Mis à jour le 17 avril 2015 à 15 h 04

Jean-Marie Le Pen en France et Mario Dumont au Québec sont des figures qu’on associe naturellement au populisme. Mais René Lévesque aussi avait des accents populistes. «Ce qui caractérise les populistes, note Joseph-Yvon Thériault, c’est leur façon de faire appel au peuple, au peuple vrai. C’est la critique qu’ils font des élites politiques en disant que la démocratie est soudoyée par ces élites et qu’elle ne représente pas vraiment le peuple.»

Quels sont les liens entre démocratie et populisme? Professeur au Département de sociologie depuis l’année dernière (Joseph-Yvon Thériault était auparavant professeur à l’Université d’Ottawa), le nouveau titulaire de la Chaire de recherche du Canada en mondialisation, citoyenneté et démocratie est l’organisateur d’un important colloque qui se tiendra dans le cadre de l’ACFAS, les 12 et 13 mai, et qui posera justement cette question. Plus d’une dizaine de chercheurs de l’UQAM et plusieurs autres d’ailleurs feront des présentations dans le cadre de ce colloque intitulé Les formes contemporaines du populisme.

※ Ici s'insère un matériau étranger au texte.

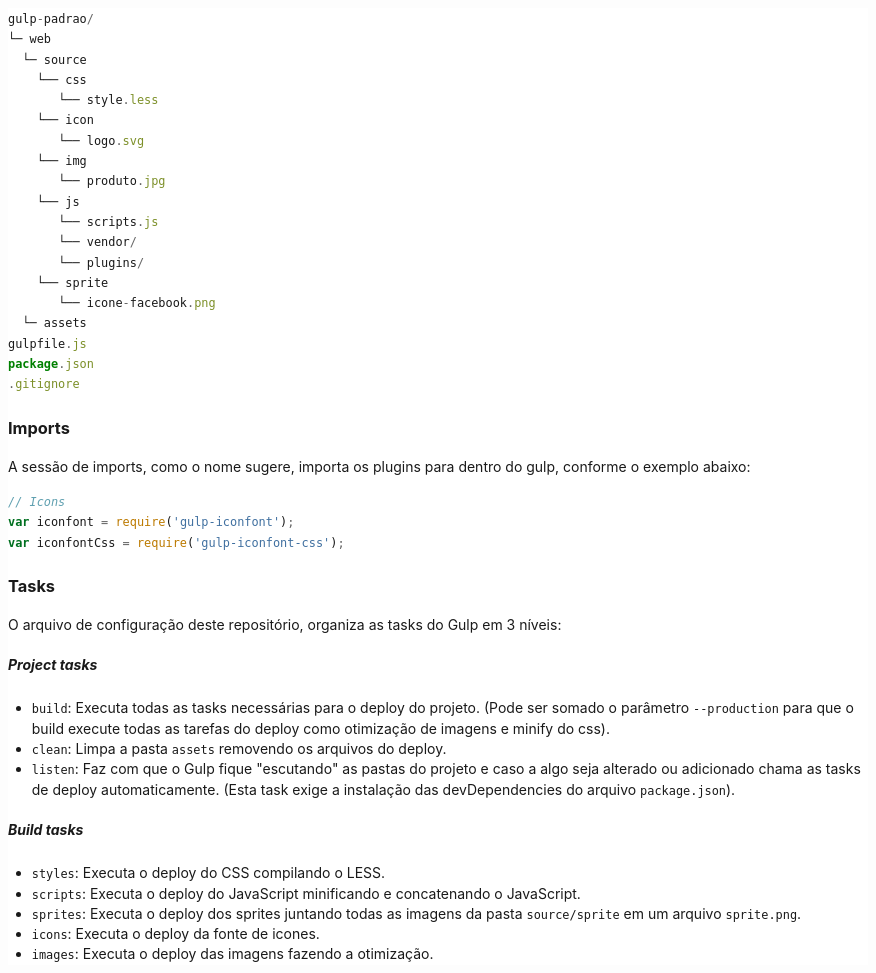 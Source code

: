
 ```javascript
gulp-padrao/
└─ web
  └─ source
    └── css
       └── style.less
    └── icon
       └── logo.svg
    └── img
       └── produto.jpg
    └── js
       └── scripts.js
       └── vendor/
       └── plugins/
    └── sprite
       └── icone-facebook.png
  └─ assets
gulpfile.js
package.json
.gitignore
```
### Imports

A sessão de imports, como o nome sugere, importa os plugins para dentro do gulp, conforme o exemplo abaixo:

```javascript
// Icons
var iconfont = require('gulp-iconfont');
var iconfontCss = require('gulp-iconfont-css');
```
### Tasks

O arquivo de configuração  deste repositório, organiza as tasks do Gulp em 3 níveis:

##### Project tasks

* `build`: Executa todas as tasks necessárias para o deploy do projeto. (Pode ser somado o parâmetro `--production` para que o build execute todas as tarefas do deploy como otimização de imagens e minify do css).
* `clean`: Limpa a pasta `assets` removendo os arquivos do deploy.
* `listen`: Faz com que o Gulp fique "escutando" as pastas do projeto e caso a algo seja alterado ou adicionado chama as tasks de deploy automaticamente. (Esta task exige a instalação das devDependencies do arquivo `package.json`).

##### Build tasks

* `styles`: Executa o deploy do CSS compilando o LESS.
* `scripts`: Executa o deploy do JavaScript minificando e concatenando o JavaScript.
* `sprites`: Executa o deploy dos sprites juntando todas as imagens da pasta `source/sprite` em um arquivo `sprite.png`.
* `icons`: Executa o deploy da fonte de icones.
* `images`: Executa o deploy das imagens fazendo a otimização.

«Le peuple auquel les populistes font appel, généralement, est un peuple qu’on pourrait dire brute, c’est le peuple du sentiment, de la passion, et non pas le peuple de la parole, observe le professeur. On pourrait dire que le populisme essaie de flatter le peuple dans le sens du poil, non pas de le questionner ou de l’interpeller.»

Dans le débat sur les identités, Mario Dumont a critiqué la position du Parti québécois, trop intellectuelle à son avis, et déconnectée de ce que pensait vraiment le peuple. «Il y a toujours dans le discours populiste l’idée que les élites politiques ne comprennent pas le peuple ou le trahissent», note Joseph-Yvon Thériault.

De gauche à droite

Historiquement, les populistes ont souvent été de droite. On associe d’ailleurs populisme et fascisme. Mais il y a toujours eu un populisme de gauche. «Aujourd’hui, partout sur le spectre politique, de gauche à droite, on critique la représentation démocratique, en disant que les partis politiques ne sont pas représentatifs du peuple, dit Joseph-Yvon Thériault. Par exemple, le mouvement altermondialiste fait lui aussi appel à une idée du peuple contre les institutions politiques.»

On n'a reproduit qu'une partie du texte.